Incident Information Regarding Fire in Engine Room

This incident refers to a fire that started in the main engine room of a merchant vessel when at sea. Both main engines were stopped by the crew. The ship had full electrical power supply during the whole event due to separate auxiliary engine room. The crew used CO2 and water to put out the fire, which was finally extinguished after approximately four hours.

2013.08.23 - Incident Information Regarding Fire in Engine Room Figure 1

The main engine room was entirely burned out, including some minor adjacent compartments not protected with A60 insulation. The fire most probably started due to the breakage of a flexible hose on the low pressure fuel return piping on one of the main engines. The fuel sprayed on to a hot surface and ignited. Temperature at indicator cock measured to 324 °C.

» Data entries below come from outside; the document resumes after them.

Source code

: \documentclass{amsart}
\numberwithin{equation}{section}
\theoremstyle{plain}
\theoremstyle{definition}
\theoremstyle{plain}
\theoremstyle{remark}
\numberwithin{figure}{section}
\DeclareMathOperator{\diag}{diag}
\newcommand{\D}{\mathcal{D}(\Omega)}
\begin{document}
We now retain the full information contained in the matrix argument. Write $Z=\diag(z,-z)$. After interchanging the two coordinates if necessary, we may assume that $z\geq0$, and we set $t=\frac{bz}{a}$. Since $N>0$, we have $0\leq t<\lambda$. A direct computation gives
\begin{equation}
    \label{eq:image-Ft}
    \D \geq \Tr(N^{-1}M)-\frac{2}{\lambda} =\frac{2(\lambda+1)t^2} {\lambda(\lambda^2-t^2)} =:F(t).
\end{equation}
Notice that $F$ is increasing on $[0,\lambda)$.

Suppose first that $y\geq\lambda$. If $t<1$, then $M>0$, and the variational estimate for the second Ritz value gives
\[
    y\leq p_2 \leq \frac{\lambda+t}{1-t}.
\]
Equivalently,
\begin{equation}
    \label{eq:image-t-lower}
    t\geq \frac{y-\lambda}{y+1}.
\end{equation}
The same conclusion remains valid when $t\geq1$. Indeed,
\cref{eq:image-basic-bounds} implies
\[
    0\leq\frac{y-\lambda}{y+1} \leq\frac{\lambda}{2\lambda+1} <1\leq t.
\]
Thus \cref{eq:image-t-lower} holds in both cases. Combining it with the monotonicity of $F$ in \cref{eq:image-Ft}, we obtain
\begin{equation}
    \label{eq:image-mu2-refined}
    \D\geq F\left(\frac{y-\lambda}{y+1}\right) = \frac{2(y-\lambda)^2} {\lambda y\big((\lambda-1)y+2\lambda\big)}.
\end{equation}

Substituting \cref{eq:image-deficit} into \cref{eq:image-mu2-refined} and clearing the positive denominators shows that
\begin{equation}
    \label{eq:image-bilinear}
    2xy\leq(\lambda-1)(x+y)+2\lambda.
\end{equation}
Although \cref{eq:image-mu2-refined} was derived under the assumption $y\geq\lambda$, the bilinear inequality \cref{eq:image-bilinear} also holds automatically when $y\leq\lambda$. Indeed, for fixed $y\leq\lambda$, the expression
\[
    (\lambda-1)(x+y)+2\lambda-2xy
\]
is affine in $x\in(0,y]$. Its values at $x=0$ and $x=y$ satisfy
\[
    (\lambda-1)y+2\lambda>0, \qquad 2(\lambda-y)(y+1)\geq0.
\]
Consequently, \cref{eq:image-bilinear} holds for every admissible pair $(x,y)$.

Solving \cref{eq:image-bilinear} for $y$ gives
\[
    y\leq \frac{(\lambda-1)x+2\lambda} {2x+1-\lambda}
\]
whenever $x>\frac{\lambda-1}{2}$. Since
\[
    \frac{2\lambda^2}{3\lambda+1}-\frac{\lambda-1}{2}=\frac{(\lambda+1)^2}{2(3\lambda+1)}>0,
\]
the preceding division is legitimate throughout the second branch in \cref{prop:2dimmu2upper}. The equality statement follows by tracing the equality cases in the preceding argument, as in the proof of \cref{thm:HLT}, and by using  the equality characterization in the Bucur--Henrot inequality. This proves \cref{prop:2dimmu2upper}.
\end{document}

2013.08.23 - Incident Information Regarding Fire in Engine Room Figure 2

This incident highlights the following:

  • Flanges, turbine housings, clamps and various bolts and nuts on engines should be checked for insufficient insulation.
  • Many areas on engines often prove to be hotter than expected (<220 °C), such as indicator cocks, various clamps and bolts and where the insulation underneath tinplates is dislocated or not thick enough.
  • Control of flexible hoses should be included in the planned maintenance system.
  • Flexible hoses should only be applied where relative movements can be expected. Where this is not the case, steel pipes are to be utilised. Note: flexible hoses have a limited lifetime depending on the environmental conditions they are exposed to, and the medium they are applied for.
  • Fuel oil piping, including flexible hoses, are to be properly shielded.